Джакомо поразился происшедшей в ней перемене: куда девались холодность и бесстрастие? Щеки девушки пылали, глаза горели, высокая грудь бурно вздымалась. Перед ним была разъяренная львица! Что она сказала? Судя по тону и жестам, невольница грозится убить его или себя, если он приблизится.
— Не бойся, я не хочу причинить тебе зла, — миролюбиво улыбнулся венецианец, не испытывая, впрочем, особой надежды, что будет правильно понят. Да, как это ни странно, по всей вероятности, ему придется завоевать любовь этой северянки, иначе исход событий просто непредсказуем. Поэтому о насилии не может быть и речи: только планомерная осада.
Что ж, пусть так! Здесь она не увидит ни одного мужчины; кроме своего повелителя, и волей-неволей привыкнет к нему. Джакомо, благодаря своей внешности, остроумию и умению обольщать, всегда пользовался успехом у женщин. Конечно, сейчас задача осложняется: не зря говорят, что женщина любит ушами! А как говорить комплименты и ласковые слова, если тебя не понимают? Но остаются взгляды, подарки и многое другое, что можно придумать для завоевания сердца девушки, постоянно пребывающей под одной крышей с тобой. Тем более он будет встречаться с ней, когда захочет, а она не имеет возможности уклониться от этих встреч, как уклоняются от них светские дамы, избегая назойливых кавалеров.

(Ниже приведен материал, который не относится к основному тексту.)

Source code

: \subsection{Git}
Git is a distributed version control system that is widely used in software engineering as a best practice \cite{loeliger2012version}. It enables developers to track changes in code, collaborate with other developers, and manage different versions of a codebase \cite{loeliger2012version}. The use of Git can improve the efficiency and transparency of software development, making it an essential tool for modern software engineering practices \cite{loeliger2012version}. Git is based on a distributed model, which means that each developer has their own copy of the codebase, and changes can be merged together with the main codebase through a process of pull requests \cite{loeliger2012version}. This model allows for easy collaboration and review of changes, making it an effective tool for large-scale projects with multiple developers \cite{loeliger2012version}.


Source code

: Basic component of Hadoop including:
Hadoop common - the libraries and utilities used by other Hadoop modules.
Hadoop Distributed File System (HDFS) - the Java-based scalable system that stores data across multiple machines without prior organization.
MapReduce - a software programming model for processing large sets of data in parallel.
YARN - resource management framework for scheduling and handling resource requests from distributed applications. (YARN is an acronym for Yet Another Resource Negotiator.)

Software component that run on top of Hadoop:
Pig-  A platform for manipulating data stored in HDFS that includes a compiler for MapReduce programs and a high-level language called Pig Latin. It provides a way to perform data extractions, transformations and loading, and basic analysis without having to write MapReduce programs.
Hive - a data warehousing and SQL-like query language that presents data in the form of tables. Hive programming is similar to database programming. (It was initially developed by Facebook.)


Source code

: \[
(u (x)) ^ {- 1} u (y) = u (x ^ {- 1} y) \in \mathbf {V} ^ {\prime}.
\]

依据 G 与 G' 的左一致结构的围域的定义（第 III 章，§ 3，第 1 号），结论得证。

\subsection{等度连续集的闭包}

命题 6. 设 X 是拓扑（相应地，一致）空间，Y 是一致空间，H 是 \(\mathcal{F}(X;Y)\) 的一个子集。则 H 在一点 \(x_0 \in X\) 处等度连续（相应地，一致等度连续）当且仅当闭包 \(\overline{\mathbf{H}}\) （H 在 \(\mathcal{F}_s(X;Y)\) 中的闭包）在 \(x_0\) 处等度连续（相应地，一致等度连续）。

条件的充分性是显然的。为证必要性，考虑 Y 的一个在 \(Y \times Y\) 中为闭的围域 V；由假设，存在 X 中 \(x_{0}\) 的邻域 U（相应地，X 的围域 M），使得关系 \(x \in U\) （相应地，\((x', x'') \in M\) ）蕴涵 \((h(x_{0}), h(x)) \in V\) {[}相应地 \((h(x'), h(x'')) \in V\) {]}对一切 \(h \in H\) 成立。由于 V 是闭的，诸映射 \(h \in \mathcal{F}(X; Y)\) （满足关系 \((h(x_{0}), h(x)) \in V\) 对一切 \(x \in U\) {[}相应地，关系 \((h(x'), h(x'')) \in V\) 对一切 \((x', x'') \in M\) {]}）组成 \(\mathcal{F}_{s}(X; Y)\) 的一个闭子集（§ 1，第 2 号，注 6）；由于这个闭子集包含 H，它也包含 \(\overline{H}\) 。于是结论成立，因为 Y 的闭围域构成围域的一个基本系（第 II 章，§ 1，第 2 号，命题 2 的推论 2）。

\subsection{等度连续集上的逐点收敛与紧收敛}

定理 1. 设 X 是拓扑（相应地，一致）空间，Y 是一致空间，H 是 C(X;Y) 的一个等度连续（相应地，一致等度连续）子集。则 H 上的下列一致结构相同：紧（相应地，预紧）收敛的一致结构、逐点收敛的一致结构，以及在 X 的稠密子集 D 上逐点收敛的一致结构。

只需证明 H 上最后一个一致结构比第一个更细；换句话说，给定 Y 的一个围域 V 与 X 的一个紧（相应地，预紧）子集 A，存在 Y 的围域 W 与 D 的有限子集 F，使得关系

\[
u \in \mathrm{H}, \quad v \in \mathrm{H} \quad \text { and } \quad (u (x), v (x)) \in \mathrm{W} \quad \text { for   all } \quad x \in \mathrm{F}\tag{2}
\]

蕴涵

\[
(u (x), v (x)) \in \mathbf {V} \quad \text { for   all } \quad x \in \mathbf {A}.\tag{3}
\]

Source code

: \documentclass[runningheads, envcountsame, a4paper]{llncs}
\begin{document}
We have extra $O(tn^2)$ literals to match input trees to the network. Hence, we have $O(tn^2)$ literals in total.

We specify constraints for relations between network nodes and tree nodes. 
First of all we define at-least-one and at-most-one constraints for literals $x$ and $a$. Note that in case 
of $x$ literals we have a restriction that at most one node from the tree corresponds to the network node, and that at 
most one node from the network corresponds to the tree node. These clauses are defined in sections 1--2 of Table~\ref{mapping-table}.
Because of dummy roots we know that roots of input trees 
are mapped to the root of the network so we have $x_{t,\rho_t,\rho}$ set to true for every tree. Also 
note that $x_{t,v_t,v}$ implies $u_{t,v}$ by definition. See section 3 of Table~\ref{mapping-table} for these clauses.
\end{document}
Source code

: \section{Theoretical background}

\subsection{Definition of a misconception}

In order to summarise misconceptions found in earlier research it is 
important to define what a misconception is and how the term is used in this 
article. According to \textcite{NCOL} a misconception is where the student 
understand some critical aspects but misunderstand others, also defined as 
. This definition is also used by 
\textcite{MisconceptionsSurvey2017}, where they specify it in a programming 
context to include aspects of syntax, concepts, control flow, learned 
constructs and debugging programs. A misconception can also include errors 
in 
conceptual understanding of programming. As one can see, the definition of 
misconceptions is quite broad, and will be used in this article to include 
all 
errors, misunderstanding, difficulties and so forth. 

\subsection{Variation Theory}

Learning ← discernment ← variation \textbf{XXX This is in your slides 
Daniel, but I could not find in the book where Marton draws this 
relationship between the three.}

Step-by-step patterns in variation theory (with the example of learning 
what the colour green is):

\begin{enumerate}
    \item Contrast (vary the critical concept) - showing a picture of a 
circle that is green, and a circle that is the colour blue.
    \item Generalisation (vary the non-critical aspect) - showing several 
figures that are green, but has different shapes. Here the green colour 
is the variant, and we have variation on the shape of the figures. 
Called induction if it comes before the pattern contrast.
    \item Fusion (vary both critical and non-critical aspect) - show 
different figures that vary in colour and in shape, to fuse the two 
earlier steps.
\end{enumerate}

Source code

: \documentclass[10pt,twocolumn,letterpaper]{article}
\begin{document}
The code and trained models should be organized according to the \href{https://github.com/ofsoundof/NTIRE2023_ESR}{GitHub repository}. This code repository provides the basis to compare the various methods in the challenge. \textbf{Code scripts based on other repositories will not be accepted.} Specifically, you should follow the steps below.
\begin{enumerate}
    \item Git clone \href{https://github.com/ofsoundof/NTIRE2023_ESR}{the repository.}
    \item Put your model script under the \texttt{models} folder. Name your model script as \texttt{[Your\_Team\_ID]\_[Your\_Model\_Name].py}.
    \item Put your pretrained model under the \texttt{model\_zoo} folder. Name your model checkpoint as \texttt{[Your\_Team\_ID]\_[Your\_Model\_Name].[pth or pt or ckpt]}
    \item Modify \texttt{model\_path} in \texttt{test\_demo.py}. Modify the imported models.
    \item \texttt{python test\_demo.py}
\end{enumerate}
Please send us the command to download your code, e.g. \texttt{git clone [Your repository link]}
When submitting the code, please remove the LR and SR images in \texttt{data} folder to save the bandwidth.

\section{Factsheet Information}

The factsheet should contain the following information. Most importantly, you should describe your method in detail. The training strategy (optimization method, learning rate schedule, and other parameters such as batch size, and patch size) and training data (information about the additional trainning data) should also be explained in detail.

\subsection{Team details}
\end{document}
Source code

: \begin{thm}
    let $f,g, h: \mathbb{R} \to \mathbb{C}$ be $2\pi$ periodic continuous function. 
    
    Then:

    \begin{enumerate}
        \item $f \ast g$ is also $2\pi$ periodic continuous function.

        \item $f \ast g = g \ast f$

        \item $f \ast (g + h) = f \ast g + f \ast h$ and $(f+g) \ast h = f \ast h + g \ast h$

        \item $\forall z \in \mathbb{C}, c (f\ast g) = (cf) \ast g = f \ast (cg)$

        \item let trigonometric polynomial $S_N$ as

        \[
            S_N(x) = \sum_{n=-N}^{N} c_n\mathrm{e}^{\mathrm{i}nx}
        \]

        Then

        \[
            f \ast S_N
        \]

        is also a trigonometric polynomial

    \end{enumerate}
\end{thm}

— Ты порежешь свои прелестные пальчики. — Поднявшись, Джакомо сделал шаг к невольнице и протянул руку, намереваясь отобрать у нее ятаган, но острый клинок мелькнул у него перед глазами, чуть не перерезав горло.
— Уйди!
Белометти резко отскочил и прищелкнул языком от досады: амазонка держит оружие как опытная фехтовальщица. С ней надо быть настороже, иначе распрощаешься с жизнью. Обидно погибнуть от руки красавицы, благосклонности которой ты решил добиться. Не только обидно, но и нелепо, поскольку она твоя невольница! Ладно, пусть пока оставит себе ятаган, со временем он ей больше не понадобится, в этом Джакомо был полностью уверен. Но пока это время еще не наступило.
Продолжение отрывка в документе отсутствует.